- [DATA SUPPLIED]
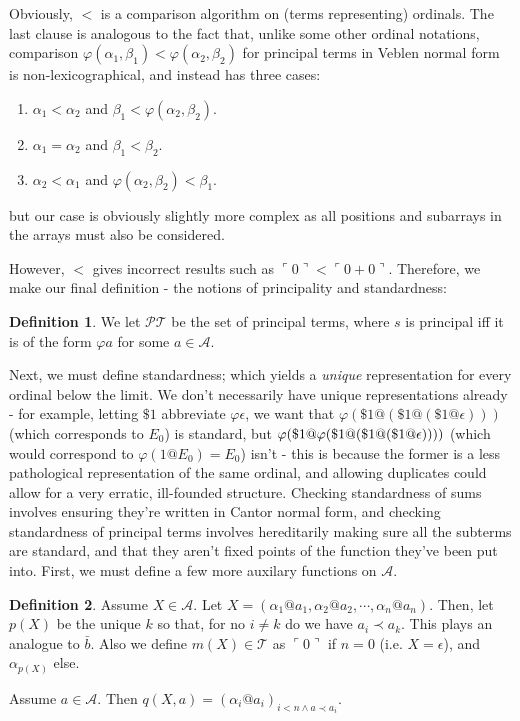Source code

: \documentclass{article}
\theoremstyle{definition}
\newtheorem{definition}{Definition}[section]
\theoremstyle{plain}
\theoremstyle{plain}
\theoremstyle{plain}
\theoremstyle{plain}
\theoremstyle{remark}
\theoremstyle{remark}
\theoremstyle{remark}
\theoremstyle{plain}
\theoremstyle{plain}
\begin{document}
Obviously, $<$ is a comparison algorithm on (terms representing) ordinals. The last clause is analogous to the fact that, unlike some other ordinal notations, comparison $\varphi(\alpha_1, \beta_1) < \varphi(\alpha_2, \beta_2)$ for principal terms in Veblen normal form is non-lexicographical, and instead has three cases:

\begin{enumerate}
    \item $\alpha_1 < \alpha_2$ and $\beta_1 < \varphi(\alpha_2, \beta_2)$.
    \item $\alpha_1 = \alpha_2$ and $\beta_1 < \beta_2$.
    \item $\alpha_2 < \alpha_1$ and $\varphi(\alpha_2, \beta_2) < \beta_1$.
\end{enumerate}

but our case is obviously slightly more complex as all positions and subarrays in the arrays must also be considered.

However, $<$ gives incorrect results such as $\ulcorner 0 \urcorner < \ulcorner 0 + 0 \urcorner$. Therefore, we make our final definition - the notions of principality and standardness:

\begin{definition}
We let $\mathcal{PT}$ be the set of principal terms, where $s$ is principal iff it is of the form $\varphi a$ for some $a \in \mathcal{A}$.
\end{definition}

Next, we must define standardness; which yields a \textit{unique} representation for every ordinal below the limit. We don't necessarily have unique representations already - for example, letting $\$1$ abbreviate $\varphi \epsilon$, we want that $\varphi(\$1 @ (\$1 @ (\$1 @ \epsilon)))$ (which corresponds to $E_0$) is standard, but $\varphi(\$1 @ \varphi(\$1 @ (\$1 @ \\ (\$1 @ \epsilon))))$ (which would correspond to $\varphi(1 @ E_0) = E_0$) isn't - this is because the former is a less pathological representation of the same ordinal, and allowing duplicates could allow for a very erratic, ill-founded structure. Checking standardness of sums involves ensuring they're written in Cantor normal form, and checking standardness of principal terms involves hereditarily making sure all the subterms are standard, and that they aren't fixed points of the function they've been put into. First, we must define a few more auxilary functions on $\mathcal{A}$.

\begin{definition}
Assume $X \in \mathcal{A}$. Let $X = (\alpha_1 @ a_1, \alpha_2 @ a_2, \cdots, \alpha_n @ a_n)$. Then, let $p(X)$ be the unique $k$ so that, for no $i \neq k$ do we have $a_i \prec a_k$. This plays an analogue to $\bar{b}$. Also we define $m(X) \in \mathcal{T}$ as $\ulcorner 0 \urcorner$ if $n = 0$ (i.e. $X = \epsilon$), and $\alpha_{p(X)}$ else.

Assume $a \in \mathcal{A}$. Then $q(X, a) = (\alpha_i@a_i)_{i < n \land a \prec a_i}$.
\end{definition}
\end{document}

- [INSTRUCTIONS TO FOLLOW] Everything in the entries above should be written out again exactly, except the images.

- [RESULT FOR THIS TASK]
Source code

: \documentclass{article}
\theoremstyle{definition}
\newtheorem{definition}{Definition}[section]
\theoremstyle{plain}
\theoremstyle{plain}
\theoremstyle{plain}
\theoremstyle{plain}
\theoremstyle{remark}
\theoremstyle{remark}
\theoremstyle{remark}
\theoremstyle{plain}
\theoremstyle{plain}
\begin{document}
Obviously, $<$ is a comparison algorithm on (terms representing) ordinals. The last clause is analogous to the fact that, unlike some other ordinal notations, comparison $\varphi(\alpha_1, \beta_1) < \varphi(\alpha_2, \beta_2)$ for principal terms in Veblen normal form is non-lexicographical, and instead has three cases:

\begin{enumerate}
    \item $\alpha_1 < \alpha_2$ and $\beta_1 < \varphi(\alpha_2, \beta_2)$.
    \item $\alpha_1 = \alpha_2$ and $\beta_1 < \beta_2$.
    \item $\alpha_2 < \alpha_1$ and $\varphi(\alpha_2, \beta_2) < \beta_1$.
\end{enumerate}

but our case is obviously slightly more complex as all positions and subarrays in the arrays must also be considered.

However, $<$ gives incorrect results such as $\ulcorner 0 \urcorner < \ulcorner 0 + 0 \urcorner$. Therefore, we make our final definition - the notions of principality and standardness:

\begin{definition}
We let $\mathcal{PT}$ be the set of principal terms, where $s$ is principal iff it is of the form $\varphi a$ for some $a \in \mathcal{A}$.
\end{definition}

Next, we must define standardness; which yields a \textit{unique} representation for every ordinal below the limit. We don't necessarily have unique representations already - for example, letting $\$1$ abbreviate $\varphi \epsilon$, we want that $\varphi(\$1 @ (\$1 @ (\$1 @ \epsilon)))$ (which corresponds to $E_0$) is standard, but $\varphi(\$1 @ \varphi(\$1 @ (\$1 @ \\ (\$1 @ \epsilon))))$ (which would correspond to $\varphi(1 @ E_0) = E_0$) isn't - this is because the former is a less pathological representation of the same ordinal, and allowing duplicates could allow for a very erratic, ill-founded structure. Checking standardness of sums involves ensuring they're written in Cantor normal form, and checking standardness of principal terms involves hereditarily making sure all the subterms are standard, and that they aren't fixed points of the function they've been put into. First, we must define a few more auxilary functions on $\mathcal{A}$.

\begin{definition}
Assume $X \in \mathcal{A}$. Let $X = (\alpha_1 @ a_1, \alpha_2 @ a_2, \cdots, \alpha_n @ a_n)$. Then, let $p(X)$ be the unique $k$ so that, for no $i \neq k$ do we have $a_i \prec a_k$. This plays an analogue to $\bar{b}$. Also we define $m(X) \in \mathcal{T}$ as $\ulcorner 0 \urcorner$ if $n = 0$ (i.e. $X = \epsilon$), and $\alpha_{p(X)}$ else.

Assume $a \in \mathcal{A}$. Then $q(X, a) = (\alpha_i@a_i)_{i < n \land a \prec a_i}$.
\end{definition}
\end{document}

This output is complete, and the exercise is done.